Anthropologist speaks about discoveries of human origin

Tammie Tamara

Tammie TamaraSection Editor

Distinguished paleoanthropologist Meave Leakey spoke to a crowd in Doner Auditorium about her discoveries relating to the origins of mankind in the Griffith Honors Forum Lecture Monday night.

Director of Paleontology at the Kenya Museum, author of 50 articles in scientific magazines and one of the most visible scientists in her competitive and male-dominated field, Leakey has has been uncovering fossils in Kenya since 1965.

Her research team’s 1999 discovery is causing the most uproar. In a small, unworked area by Lake Turkana in northern Kenya, bits and pieces of a hominid were found. She put these pieces together?one of her favorite aspects of her profession.

“You don’t know what it’s going to turn into,” she said. “It’s like a jig-saw puzzle in three dimensions without the picture.”

In this case, the bits and pieces created what they named the Luekwi skull, a skull distinctly different from the other genuses of early man so far discovered.

“You couldn’t happily make this fit into any known genus,” she said.

Therefore, they concluded that what they had found was in fact a new genus, one she named Kenyanthropus platyops, meaning “flat-faced man of Kenya.”

What does this mean for the origin of mankind?

Unlike the previous understanding that mankind has a single, straight line of descent, this finding suggests that man’s descent looks more like a web.

“The diversity we see … is going to extend back in time right to the origin of humans,” Leakey said.

The discovery has caused some controversy over the idea that there are branches of evolution in human history.

Other pivotal discoveries, like Lucy in Ethiopia, a bidpedal human ancestor 3 to 3.5 million years old, caused Leakey to question where Lucy came from and whether she was the only species of her kind in that time period.

Homo erectus is a key species because it is considered the first human ancestor to move out of Africa, she said.

In the 1980s, her research team discovered a rare complete skeleton of an 11 or 12-year-old youth on the west side of Lake Turkana.
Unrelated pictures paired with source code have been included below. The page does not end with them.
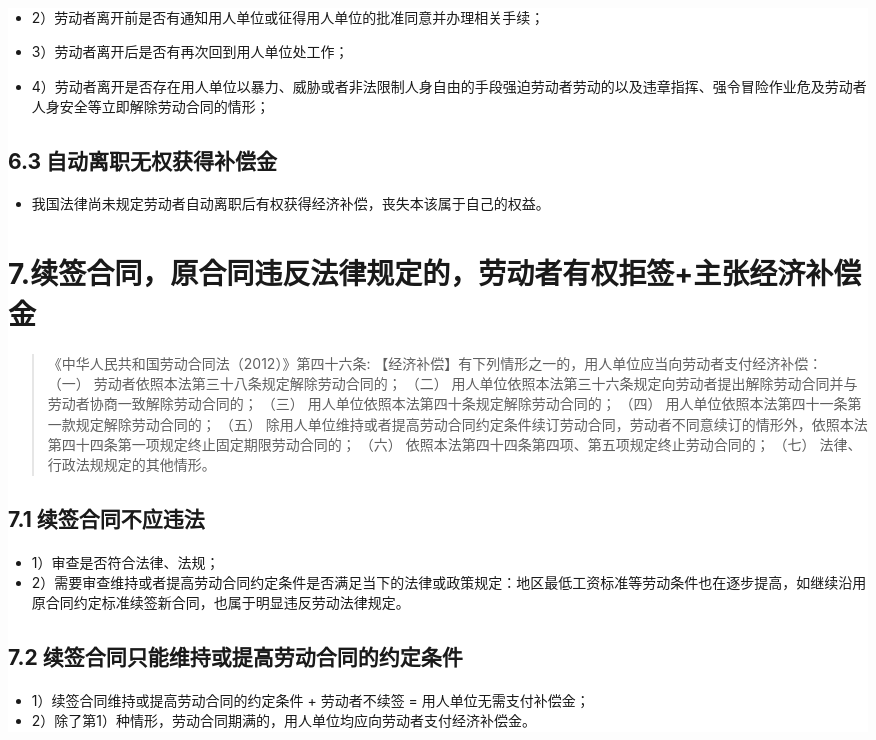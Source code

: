 - 2）劳动者离开前是否有通知用人单位或征得用人单位的批准同意并办理相关手续；

- 3）劳动者离开后是否有再次回到用人单位处工作；

- 4）劳动者离开是否存在用人单位以暴力、威胁或者非法限制人身自由的手段强迫劳动者劳动的以及违章指挥、强令冒险作业危及劳动者人身安全等立即解除劳动合同的情形；

## 6.3 自动离职无权获得补偿金
- 我国法律尚未规定劳动者自动离职后有权获得经济补偿，丧失本该属于自己的权益。

# 7.续签合同，原合同违反法律规定的，劳动者有权拒签+主张经济补偿金
> 《中华人民共和国劳动合同法（2012）》第四十六条: 【经济补偿】有下列情形之一的，用人单位应当向劳动者支付经济补偿：
（一） 劳动者依照本法第三十八条规定解除劳动合同的；
（二） 用人单位依照本法第三十六条规定向劳动者提出解除劳动合同并与劳动者协商一致解除劳动合同的；
（三） 用人单位依照本法第四十条规定解除劳动合同的；
（四） 用人单位依照本法第四十一条第一款规定解除劳动合同的； 
（五） 除用人单位维持或者提高劳动合同约定条件续订劳动合同，劳动者不同意续订的情形外，依照本法第四十四条第一项规定终止固定期限劳动合同的； 
（六） 依照本法第四十四条第四项、第五项规定终止劳动合同的；
（七） 法律、行政法规规定的其他情形。

## 7.1 续签合同不应违法
- 1）审查是否符合法律、法规；
- 2）需要审查维持或者提高劳动合同约定条件是否满足当下的法律或政策规定：地区最低工资标准等劳动条件也在逐步提高，如继续沿用原合同约定标准续签新合同，也属于明显违反劳动法律规定。

## 7.2 续签合同只能维持或提高劳动合同的约定条件
- 1）续签合同维持或提高劳动合同的约定条件 + 劳动者不续签 = 用人单位无需支付补偿金；
- 2）除了第1）种情形，劳动合同期满的，用人单位均应向劳动者支付经济补偿金。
This youth, called the Turkana Boy, is similar to Homo erectus but with a smaller brain, comparable in size to that of a 1-year-old.

Findings of ancient hominids lead her to ask certain questions.

“The question you ask is, is it a human or isn’t it a human? How like us is it? What actually makes us human?”

Making tools, using language, having self-awareness and having culture are four points humans have, but they are not unique to humans. Other animals have shown to have these characteristics as well, although in different degrees, she said.

Discovering connections between evolving species of hominid is important, she said.

“We have not been around very long,” she said. “We have a common African ancestry, and we also have a common future.”